Unreal Collision Primitives vs. Modelled Collision

I prefer modelling my collisions manually outside of Unreal, so I’m wonder how the primitives (cube, capsule & sphere) are handled within Unreal and what would be better performance wise.
Are these primitives (specifically capsule and sphere) calculated differently to geometry made of triangles? Is for example the capsule the same as using a 16-sided cylinder modelled mesh?

What’s better performance wise, what’s the difference between modelling them manually?

Performance wise I’ve always heard that modelled collision is a higher cost by a very small margin and that UE4’s simple collision is much faster. There is a lot of instances you need to use one for say bullets and the other for movement. So like on games I’ve worked on I’ve had the mesh block projectiles but the capsule block movement. Meaning only very quick and rare hits against the static mesh is the only one that truly uses the modelled collision because skeletal meshes are usually PHAT bodies specifically tailored to the games needs.

You get the best of both worlds by prefixing your collision mesh objects and exporting them in the same fbx as the rendered mesh.
For example if you made 5 box collider objects for a mesh named TrashCan they would be named:

  1. UBX_TrashCan_01
  2. UBX_TrashCan_02
  3. UBX_TrashCan_03
  4. UBX_TrashCan_04
  5. UBX_TrashCan_05

Other Prefixes for collisions are:

  1. UCP (for capsules)
  2. USP (for spheres)
  3. UCX (for convex objects)

You can read more about it here FBX Static Mesh Pipeline | Unreal Engine Documentation

Thanks, but I’m already aware of this.
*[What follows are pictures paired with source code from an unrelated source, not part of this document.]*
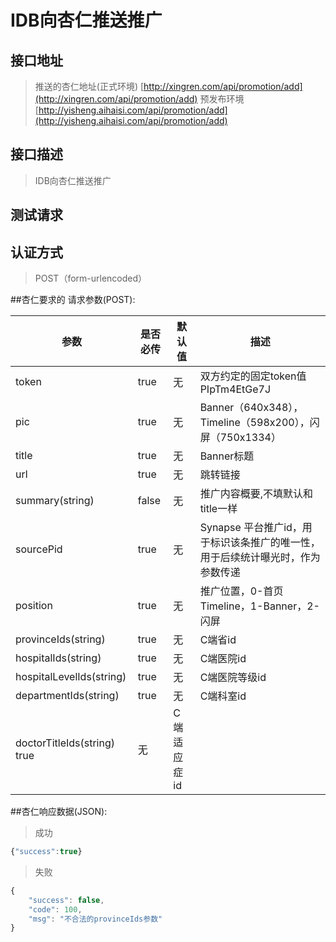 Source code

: # IDB向杏仁推送推广


## 接口地址
>推送的杏仁地址(正式环境)
[http://xingren.com/api/promotion/add](http://xingren.com/api/promotion/add)
>预发布环境
[http://yisheng.aihaisi.com/api/promotion/add](http://yisheng.aihaisi.com/api/promotion/add)

## 接口描述

>  IDB向杏仁推送推广


## 测试请求
>


## 认证方式

> POST（form-urlencoded）


##杏仁要求的 请求参数(POST):

| 参数 | 是否必传 | 默认值 |  描述 | 
| ---- | ----- | ----- | ----- | 
| token| true| 无 | 双方约定的固定token值PIpTm4EtGe7J| 
| pic | true| 无 | Banner（640x348），Timeline（598x200），闪屏（750x1334）| 
| title| true| 无 | Banner标题 | 
| url| true| 无 |跳转链接  | 
|summary(string)| false| 无 | 推广内容概要,不填默认和title一样| 
| sourcePid| true| 无 | Synapse 平台推广id，用于标识该条推广的唯一性，用于后续统计曝光时，作为参数传递 | 
|position| true| 无 |推广位置，0-首页Timeline，1-Banner，2-闪屏 | 
| provinceIds(string)| true| 无 |C端省id | 
| hospitalIds(string)| true| 无 |C端医院id | 
| hospitalLevelIds(string)| true| 无 |C端医院等级id | 
| departmentIds(string)| true| 无 |C端科室id | 
| doctorTitleIds(string) true| 无 |C端适应症id | 


##杏仁响应数据(JSON):
> 成功

```javascript
{"success":true}
```
> 失败 

```javascript
{
    "success": false,
    "code": 100,
    "msg": "不合法的provinceIds参数"
}
``` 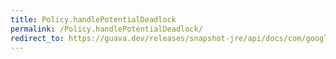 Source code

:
 ```yaml
---
title: Policy.handlePotentialDeadlock
permalink: /Policy.handlePotentialDeadlock/
redirect_to: https://guava.dev/releases/snapshot-jre/api/docs/com/google/common/util/concurrent/CycleDetectingLockFactory.Policy.html#handlePotentialDeadlock-com.google.common.util.concurrent.CycleDetectingLockFactory.PotentialDeadlockException-
---
```

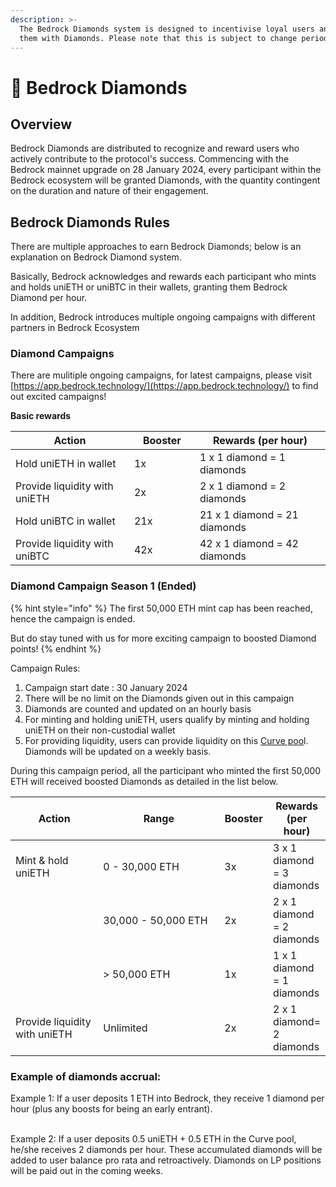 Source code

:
 ```yaml
---
description: >-
  The Bedrock Diamonds system is designed to incentivise loyal users and reward
  them with Diamonds. Please note that this is subject to change periodically.
---
```


# 💎 Bedrock Diamonds

## Overview

Bedrock Diamonds are distributed to recognize and reward users who actively contribute to the protocol's success. Commencing with the Bedrock mainnet upgrade on 28 January 2024, every participant within the Bedrock ecosystem will be granted Diamonds, with the quantity contingent on the duration and nature of their engagement.

## Bedrock Diamonds Rules

There are multiple approaches to earn Bedrock Diamonds; below is an explanation on  Bedrock Diamond system.

Basically, Bedrock acknowledges and rewards each participant who mints and holds uniETH or uniBTC in their wallets, granting them Bedrock Diamond per hour.

In addition, Bedrock introduces multiple ongoing campaigns with different partners in Bedrock Ecosystem

### Diamond Campaigns

There are mulitiple ongoing campaigns, for latest campaigns, please visit [https://app.bedrock.technology/](https://app.bedrock.technology/) to find out excited campaigns!

**Basic rewards**

<table><thead><tr><th>Action</th><th width="89">Booster</th><th>Rewards (per hour)</th></tr></thead><tbody><tr><td>Hold uniETH in wallet</td><td>1x</td><td>1 x 1 diamond = 1 diamonds</td></tr><tr><td>Provide liquidity with uniETH</td><td>2x</td><td>2 x 1 diamond = 2 diamonds</td></tr><tr><td>Hold uniBTC in wallet</td><td>21x</td><td>21 x 1 diamond = 21 diamonds</td></tr><tr><td>Provide liquidity with uniBTC</td><td>42x</td><td>42 x 1 diamond = 42 diamonds</td></tr></tbody></table>

### Diamond Campaign Season 1 (Ended)

{% hint style="info" %}
The first 50,000 ETH mint cap has been reached, hence the campaign is ended.

But do stay tuned with us for more exciting campaign to boosted Diamond points!
{% endhint %}

Campaign Rules:&#x20;

1. Campaign start date : 30 January 2024
2. There will be no limit on the Diamonds given out in this campaign
3. Diamonds are counted and updated on an hourly basis
4. For minting and holding uniETH, users qualify by minting and holding uniETH on their non-custodial wallet
5. For providing liquidity, users can provide liquidity on this [Curve poo](https://curve.fi/#/ethereum/pools/factory-stable-ng-71/deposit)l. Diamonds will be updated on a weekly basis.&#x20;

During this campaign period, all the participant who minted the first 50,000 ETH will received boosted Diamonds as detailed in the list below.

<table><thead><tr><th width="139">Action</th><th width="202">Range</th><th width="62">Booster</th><th>Rewards (per hour)</th></tr></thead><tbody><tr><td>Mint &#x26; hold uniETH</td><td><p></p><p>0 - 30,000 ETH</p><p></p></td><td>3x</td><td>3 x 1 diamond = 3 diamonds</td></tr><tr><td></td><td>30,000 - 50,000 ETH</td><td>2x</td><td>2 x 1 diamond = 2 diamonds</td></tr><tr><td></td><td>> 50,000 ETH</td><td>1x</td><td>1 x 1 diamond = 1 diamonds</td></tr><tr><td>Provide liquidity with uniETH</td><td>Unlimited</td><td>2x </td><td>2 x 1 diamond= 2 diamonds</td></tr></tbody></table>

### Example of diamonds accrual:&#x20;

Example 1: If a user deposits 1 ETH into Bedrock, they receive 1 diamond per hour (plus any boosts for being an early entrant).

\
Example 2: If a user deposits 0.5 uniETH + 0.5 ETH in the Curve pool, he/she receives 2 diamonds per hour. These accumulated diamonds will be added to user balance pro rata and retroactively. Diamonds on LP positions will be paid out in the coming weeks.
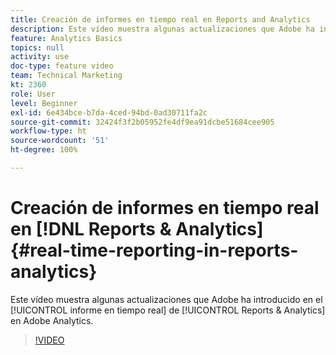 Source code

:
 ```yaml
---
title: Creación de informes en tiempo real en Reports and Analytics
description: Este vídeo muestra algunas actualizaciones que Adobe ha introducido en el informe en tiempo real de Reports & Analytics en Adobe Analytics.
feature: Analytics Basics
topics: null
activity: use
doc-type: feature video
team: Technical Marketing
kt: 2360
role: User
level: Beginner
exl-id: 6e434bce-b7da-4ced-94bd-0ad30711fa2c
source-git-commit: 32424f3f2b05952fe4df9ea91dcbe51684cee905
workflow-type: ht
source-wordcount: '51'
ht-degree: 100%

---
```


# Creación de informes en tiempo real en [!DNL Reports & Analytics] {#real-time-reporting-in-reports-analytics}

Este vídeo muestra algunas actualizaciones que Adobe ha introducido en el [!UICONTROL informe en tiempo real] de [!UICONTROL Reports &amp; Analytics] en Adobe Analytics.

>[!VIDEO](https://video.tv.adobe.com/v/25454/?quality=12)
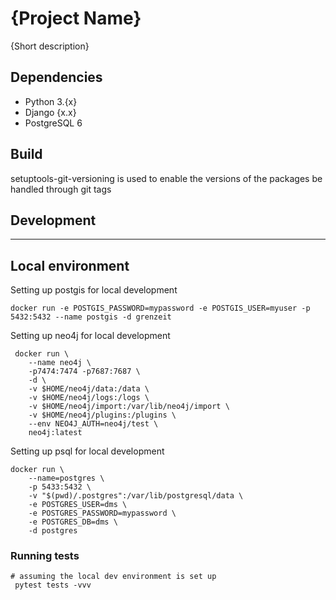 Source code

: # {Project Name}

[//]: # (No longer than a paragraph)
{Short description}

## Dependencies

[//]: # ()
- Python 3.{x}
- Django {x.x}
- PostgreSQL 6

## Build

setuptools-git-versioning is used to enable the versions of the packages be handled through git tags

## Development

<hr/>

## Local environment

Setting up postgis for local development

```shell
docker run -e POSTGIS_PASSWORD=mypassword -e POSTGIS_USER=myuser -p 5432:5432 --name postgis -d grenzeit
```

Setting up neo4j for local development

```shell
 docker run \          
    --name neo4j \
    -p7474:7474 -p7687:7687 \
    -d \
    -v $HOME/neo4j/data:/data \
    -v $HOME/neo4j/logs:/logs \
    -v $HOME/neo4j/import:/var/lib/neo4j/import \
    -v $HOME/neo4j/plugins:/plugins \
    --env NEO4J_AUTH=neo4j/test \
    neo4j:latest
```

Setting up psql for local development
  
```shell  
docker run \
	--name=postgres \ 
	-p 5433:5432 \  
	-v "$(pwd)/.postgres":/var/lib/postgresql/data \  
	-e POSTGRES_USER=dms \
	-e POSTGRES_PASSWORD=mypassword \
	-e POSTGRES_DB=dms \
	-d postgres
```

### Running tests

```shell
# assuming the local dev environment is set up
 pytest tests -vvv
```

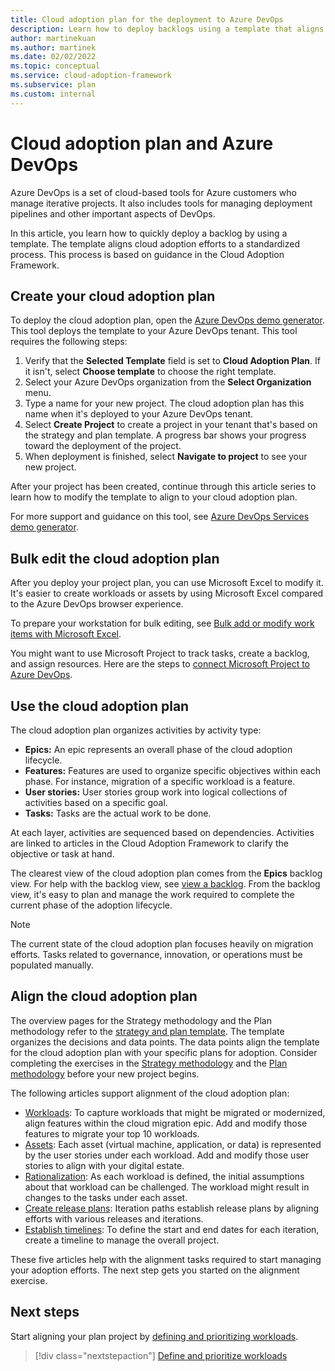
 ```yaml
---
title: Cloud adoption plan for the deployment to Azure DevOps
description: Learn how to deploy backlogs using a template that aligns cloud adoption efforts to a standardized process.
author: martinekuan
ms.author: martinek
ms.date: 02/02/2022
ms.topic: conceptual
ms.service: cloud-adoption-framework
ms.subservice: plan
ms.custom: internal
---
```


# Cloud adoption plan and Azure DevOps

Azure DevOps is a set of cloud-based tools for Azure customers who manage iterative projects. It also includes tools for managing deployment pipelines and other important aspects of DevOps.

In this article, you learn how to quickly deploy a backlog by using a template. The template aligns cloud adoption efforts to a standardized process. This process is based on guidance in the Cloud Adoption Framework.

## Create your cloud adoption plan

To deploy the cloud adoption plan, open the [Azure DevOps demo generator](https://aka.ms/adopt/plan/generator). This tool deploys the template to your Azure DevOps tenant. This tool requires the following steps:

1. Verify that the **Selected Template** field is set to **Cloud Adoption Plan**. If it isn't, select **Choose template** to choose the right template.
2. Select your Azure DevOps organization from the **Select Organization** menu.
3. Type a name for your new project. The cloud adoption plan has this name when it's deployed to your Azure DevOps tenant.
4. Select **Create Project** to create a project in your tenant that's based on the strategy and plan template. A progress bar shows your progress toward the deployment of the project.
5. When deployment is finished, select **Navigate to project** to see your new project.

After your project has been created, continue through this article series to learn how to modify the template to align to your cloud adoption plan.

For more support and guidance on this tool, see [Azure DevOps Services demo generator](/azure/devops/demo-gen/).

## Bulk edit the cloud adoption plan

After you deploy your project plan, you can use Microsoft Excel to modify it. It's easier to create workloads or assets by using Microsoft Excel compared to the Azure DevOps browser experience.

To prepare your workstation for bulk editing, see [Bulk add or modify work items with Microsoft Excel](/azure/devops/boards/backlogs/office/bulk-add-modify-work-items-excel).

You might want to use Microsoft Project to track tasks, create a backlog, and assign resources. Here are the steps to [connect Microsoft Project to Azure DevOps](/azure/devops/boards/backlogs/create-your-backlog).

## Use the cloud adoption plan

The cloud adoption plan organizes activities by activity type:

- **Epics:** An epic represents an overall phase of the cloud adoption lifecycle.
- **Features:** Features are used to organize specific objectives within each phase. For instance, migration of a specific workload is a feature.
- **User stories:** User stories group work into logical collections of activities based on a specific goal.
- **Tasks:** Tasks are the actual work to be done.

At each layer, activities are sequenced based on dependencies. Activities are linked to articles in the Cloud Adoption Framework to clarify the objective or task at hand.

The clearest view of the cloud adoption plan comes from the **Epics** backlog view. For help with the backlog view, see [view a backlog](/azure/devops/boards/backlogs/define-features-epics#view-a-backlog-or-portfolio-backlog). From the backlog view, it's easy to plan and manage the work required to complete the current phase of the adoption lifecycle.

> [!NOTE]
> The current state of the cloud adoption plan focuses heavily on migration efforts. Tasks related to governance, innovation, or operations must be populated manually.

## Align the cloud adoption plan

The overview pages for the Strategy methodology and the Plan methodology refer to the [strategy and plan template](https://raw.githubusercontent.com/microsoft/CloudAdoptionFramework/master/plan/cloud-adoption-framework-strategy-and-plan-template.docx). The template organizes the decisions and data points. The data points align the template for the cloud adoption plan with your specific plans for adoption. Consider completing the exercises in the [Strategy methodology](../strategy/index.md) and the [Plan methodology](./index.md) before your new project begins.

The following articles support alignment of the cloud adoption plan:

- [Workloads](./workloads.md): To capture workloads that might be migrated or modernized, align features within the cloud migration epic. Add and modify those features to migrate your top 10 workloads.
- [Assets](./assets.md): Each asset (virtual machine, application, or data) is represented by the user stories under each workload. Add and modify those user stories to align with your digital estate.
- [Rationalization](./review-rationalization.md): As each workload is defined, the initial assumptions about that workload can be challenged. The workload might result in changes to the tasks under each asset.
- [Create release plans](./iteration-paths.md): Iteration paths establish release plans by aligning efforts with various releases and iterations.
- [Establish timelines](./timelines.md): To define the start and end dates for each iteration, create a timeline to manage the overall project.

These five articles help with the alignment tasks required to start managing your adoption efforts. The next step gets you started on the alignment exercise.

## Next steps

Start aligning your plan project by [defining and prioritizing workloads](./workloads.md).

> [!div class="nextstepaction"]
> [Define and prioritize workloads](./workloads.md)
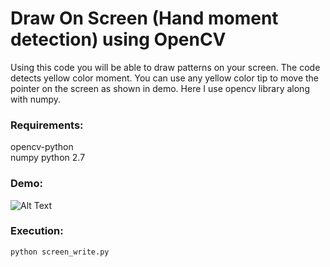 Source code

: # Draw On Screen (Hand moment detection) using OpenCV

Using this code you will be able to draw patterns on your screen. The code detects yellow color moment. 
You can use any yellow color tip to move the pointer on the screen as shown in demo. Here I use opencv library along with numpy.

### Requirements:
opencv-python <br>
numpy
python 2.7

### Demo:
![Alt Text](https://github.com/abhijitbangera/DrawOnScreen_opencv/blob/master/demo.gif)


### Execution:
```
python screen_write.py
```
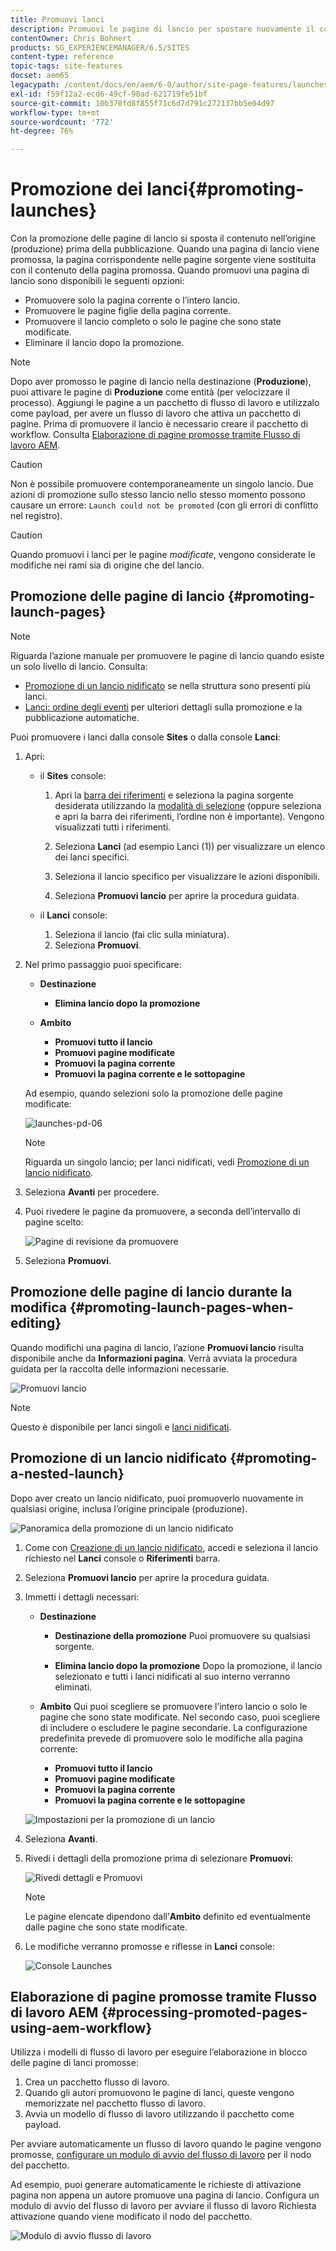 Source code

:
 ```yaml
---
title: Promuovi lanci
description: Promuovi le pagine di lancio per spostare nuovamente il contenuto nell’origine (produzione) prima della pubblicazione.
contentOwner: Chris Bohnert
products: SG_EXPERIENCEMANAGER/6.5/SITES
content-type: reference
topic-tags: site-features
docset: aem65
legacypath: /content/docs/en/aem/6-0/author/site-page-features/launches
exl-id: f59f12a2-ecd6-49cf-90ad-621719fe51bf
source-git-commit: 10b370fd8f855f71c6d7d791c272137bb5e04d97
workflow-type: tm+mt
source-wordcount: '772'
ht-degree: 76%

---
```


# Promozione dei lanci{#promoting-launches}

Con la promozione delle pagine di lancio si sposta il contenuto nell’origine (produzione) prima della pubblicazione. Quando una pagina di lancio viene promossa, la pagina corrispondente nelle pagine sorgente viene sostituita con il contenuto della pagina promossa. Quando promuovi una pagina di lancio sono disponibili le seguenti opzioni:

* Promuovere solo la pagina corrente o l’intero lancio.
* Promuovere le pagine figlie della pagina corrente.
* Promuovere il lancio completo o solo le pagine che sono state modificate.
* Eliminare il lancio dopo la promozione.

>[!NOTE]
>
>Dopo aver promosso le pagine di lancio nella destinazione (**Produzione**), puoi attivare le pagine di **Produzione** come entità (per velocizzare il processo). Aggiungi le pagine a un pacchetto di flusso di lavoro e utilizzalo come payload, per avere un flusso di lavoro che attiva un pacchetto di pagine. Prima di promuovere il lancio è necessario creare il pacchetto di workflow. Consulta [Elaborazione di pagine promosse tramite Flusso di lavoro AEM](#processing-promoted-pages-using-aem-workflow).

>[!CAUTION]
>
>Non è possibile promuovere contemporaneamente un singolo lancio. Due azioni di promozione sullo stesso lancio nello stesso momento possono causare un errore: `Launch could not be promoted` (con gli errori di conflitto nel registro).

>[!CAUTION]
>
>Quando promuovi i lanci per le pagine *modificate*, vengono considerate le modifiche nei rami sia di origine che del lancio.

## Promozione delle pagine di lancio {#promoting-launch-pages}

>[!NOTE]
>
>Riguarda l’azione manuale per promuovere le pagine di lancio quando esiste un solo livello di lancio. Consulta:
>
>* [Promozione di un lancio nidificato](#promoting-a-nested-launch) se nella struttura sono presenti più lanci.
>* [Lanci: ordine degli eventi](/help/sites-authoring/launches.md#launches-the-order-of-events) per ulteriori dettagli sulla promozione e la pubblicazione automatiche.
>

Puoi promuovere i lanci dalla console **Sites** o dalla console **Lanci**:

1. Apri:

   * il **Sites** console:

      1. Apri la [barra dei riferimenti](/help/sites-authoring/author-environment-tools.md#showingpagereferences) e seleziona la pagina sorgente desiderata utilizzando la [modalità di selezione](/help/sites-authoring/basic-handling.md) (oppure seleziona e apri la barra dei riferimenti, l’ordine non è importante). Vengono visualizzati tutti i riferimenti.

      1. Seleziona **Lanci** (ad esempio Lanci (1)) per visualizzare un elenco dei lanci specifici.
      1. Seleziona il lancio specifico per visualizzare le azioni disponibili.
      1. Seleziona **Promuovi lancio** per aprire la procedura guidata.

   * il **Lanci** console:

      1. Seleziona il lancio (fai clic sulla miniatura).
      1. Seleziona **Promuovi**.

1. Nel primo passaggio puoi specificare:

   * **Destinazione**

      * **Elimina lancio dopo la promozione**

   * **Ambito**

      * **Promuovi tutto il lancio**
      * **Promuovi pagine modificate**
      * **Promuovi la pagina corrente**
      * **Promuovi la pagina corrente e le sottopagine**

   Ad esempio, quando selezioni solo la promozione delle pagine modificate:

   ![launches-pd-06](assets/launches-pd-06.png)

   >[!NOTE]
   >
   >Riguarda un singolo lancio; per lanci nidificati, vedi [Promozione di un lancio nidificato](#promoting-a-nested-launch).

1. Seleziona **Avanti** per procedere.
1. Puoi rivedere le pagine da promuovere, a seconda dell’intervallo di pagine scelto:

   ![Pagine di revisione da promuovere](assets/chlimage_1-102.png)

1. Seleziona **Promuovi**.

## Promozione delle pagine di lancio durante la modifica {#promoting-launch-pages-when-editing}

Quando modifichi una pagina di lancio, l’azione **Promuovi lancio** risulta disponibile anche da **Informazioni pagina**. Verrà avviata la procedura guidata per la raccolta delle informazioni necessarie.

![Promuovi lancio](assets/chlimage_1-103.png)

>[!NOTE]
>
>Questo è disponibile per lanci singoli e [lanci nidificati](#promoting-a-nested-launch).

## Promozione di un lancio nidificato {#promoting-a-nested-launch}

Dopo aver creato un lancio nidificato, puoi promuoverlo nuovamente in qualsiasi origine, inclusa l’origine principale (produzione).

![Panoramica della promozione di un lancio nidificato](assets/chlimage_1-104.png)

1. Come con [Creazione di un lancio nidificato](#creatinganestedlaunchlaunchwithinalaunch), accedi e seleziona il lancio richiesto nel **Lanci** console o **Riferimenti** barra.
1. Seleziona **Promuovi lancio** per aprire la procedura guidata.

1. Immetti i dettagli necessari:

   * **Destinazione**

      * **Destinazione della promozione**
Puoi promuovere su qualsiasi sorgente.

      * **Elimina lancio dopo la promozione**
Dopo la promozione, il lancio selezionato e tutti i lanci nidificati al suo interno verranno eliminati.

   * **Ambito**
Qui puoi scegliere se promuovere l’intero lancio o solo le pagine che sono state modificate. Nel secondo caso, puoi scegliere di includere o escludere le pagine secondarie. La configurazione predefinita prevede di promuovere solo le modifiche alla pagina corrente:

      * **Promuovi tutto il lancio**
      * **Promuovi pagine modificate**
      * **Promuovi la pagina corrente**
      * **Promuovi la pagina corrente e le sottopagine**

   ![Impostazioni per la promozione di un lancio](assets/chlimage_1-105.png)

1. Seleziona **Avanti**.
1. Rivedi i dettagli della promozione prima di selezionare **Promuovi**:

   ![Rivedi dettagli e Promuovi](assets/chlimage_1-106.png)

   >[!NOTE]
   >
   >Le pagine elencate dipendono dall’**Ambito** definito ed eventualmente dalle pagine che sono state modificate.

1. Le modifiche verranno promosse e riflesse in **Lanci** console:

   ![Console Launches](assets/chlimage_1-107.png)

## Elaborazione di pagine promosse tramite Flusso di lavoro AEM {#processing-promoted-pages-using-aem-workflow}

Utilizza i modelli di flusso di lavoro per eseguire l’elaborazione in blocco delle pagine di lanci promosse:

1. Crea un pacchetto flusso di lavoro.
1. Quando gli autori promuovono le pagine di lanci, queste vengono memorizzate nel pacchetto flusso di lavoro.
1. Avvia un modello di flusso di lavoro utilizzando il pacchetto come payload.

Per avviare automaticamente un flusso di lavoro quando le pagine vengono promosse, [configurare un modulo di avvio del flusso di lavoro](/help/sites-administering/workflows-starting.md#workflows-launchers) per il nodo del pacchetto.

Ad esempio, puoi generare automaticamente le richieste di attivazione pagina non appena un autore promuove una pagina di lancio. Configura un modulo di avvio del flusso di lavoro per avviare il flusso di lavoro Richiesta attivazione quando viene modificato il nodo del pacchetto.

![Modulo di avvio flusso di lavoro](assets/chlimage_1-108.png)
My question was whether there’s a difference between the primitives and a manually made ‘UCX’ variant.

Yes there is a difference since UCX is a more complex calculation than UBX however in order for UBX to be faster it assumes many things like it has 6 sides that are perpendicular and that the mesh scale is Uniform etc.
Collision tests grow exponentially so even a little increase in the individual mesh tests will impact the overall performance. That said for small projects it may not be worth it, as long as you keep the UCX shapes as simple as possible.